The Joseph Smith Papers: Television Documentary Series is a documentary television series produced by Ronald O. Barney and the Larry H. Miller Communications Corporation. The series documented the creation of, and work involved in, the Joseph Smith Papers Project. It also discussed the history of Joseph Smith, the founder and first prophet of the Church of Jesus Christ of Latter-day Saints (LDS Church), as well as the early history of the Latter Day Saint movement.

==Production==
The history of the Joseph Smith Papers Project began with the work of Dean C. Jessee. Jessee, along with LDS Historian Leonard J. Arrington, wanted to collect and publish all the known works of Joseph Smith, so they could be more easily accessed by scholars and the public. His first attempts at the project were The Personal Writings of Joseph Smith, in 1984, and the two volume Papers of Joseph Smith, the first in 1989 and the second in 1992. In 2001, Jessee's project became a joint venture between Brigham Young University and the LDS Church Archives, and was named the Joseph Smith Papers Project. A large amount of funding for the project was donated by Larry H. and Gail Miller the owners of KJZZ-TV, the station which would later air the television series. The project was then moved from BYU to the LDS Church Archives in Salt Lake City, Utah.

As the project progressed, and the time neared for the publication of the first volume, the Larry H. Miller Communications Corporation decided to produce an hour-long introduction to the project, to air on KJZZ-TV. This introduction aired 5 November 2007, and became the pilot for the series. Eventually it was decided to create a weekly series, to document the project, and to discuss the history of Joseph Smith using original documents. The pilot would differ from the remaining episodes of the series because of changes to the production team and broadcast format. All the episodes were produced in cooperation with the LDS Church Historical Department.

The first season of the series premiered early in 2008 and concluded on 22 February 2009. The second season began airing in 2009 and ended later that year. Following the completion of each season, the episodes were rebroadcast on BYU-TV (to receive exposure outside the Salt Lake City market). Both seasons were later released on region-all DVD.

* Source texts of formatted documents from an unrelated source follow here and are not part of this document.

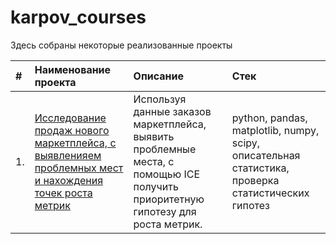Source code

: # karpov_courses

Здесь собраны некоторые реализованные проекты

| #   | Наименование проекта                                                                                                     | Описание                                                                           |Стек                                                                                   |
|:--- |:------------------------------------------------------------------------------------------------------------------------|:-----------------------------------------------------------------------------------------------------------------------------|:-------------------------------------------|
|1.   | [Исследование продаж нового маркетплейса, с выявленияем проблемных мест и нахождения точек роста метрик]() | Используя данные заказов маркетплейса, выявить проблемные места, с помощью ICE получить приоритетную гипотезу для роста метрик. |python, pandas, matplotlib, numpy, scipy, описательная статистика, проверка статистических гипотез                  |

==Plot synopsis and episode list==

The first season documented the creation of, and work involved in, the Joseph Smith Papers Project. It also discussed the history of Joseph Smith, the founder and first prophet of the LDS Church (using original documents); beginning with his ancestral roots and ending with the condition of the Church following his death. The second season covered many of the same topics, but went into more detail, using a topical approach versus the chronological approach of the first season. The second season also covered the potentially troubling issues in Joseph Smith's history more thoroughly.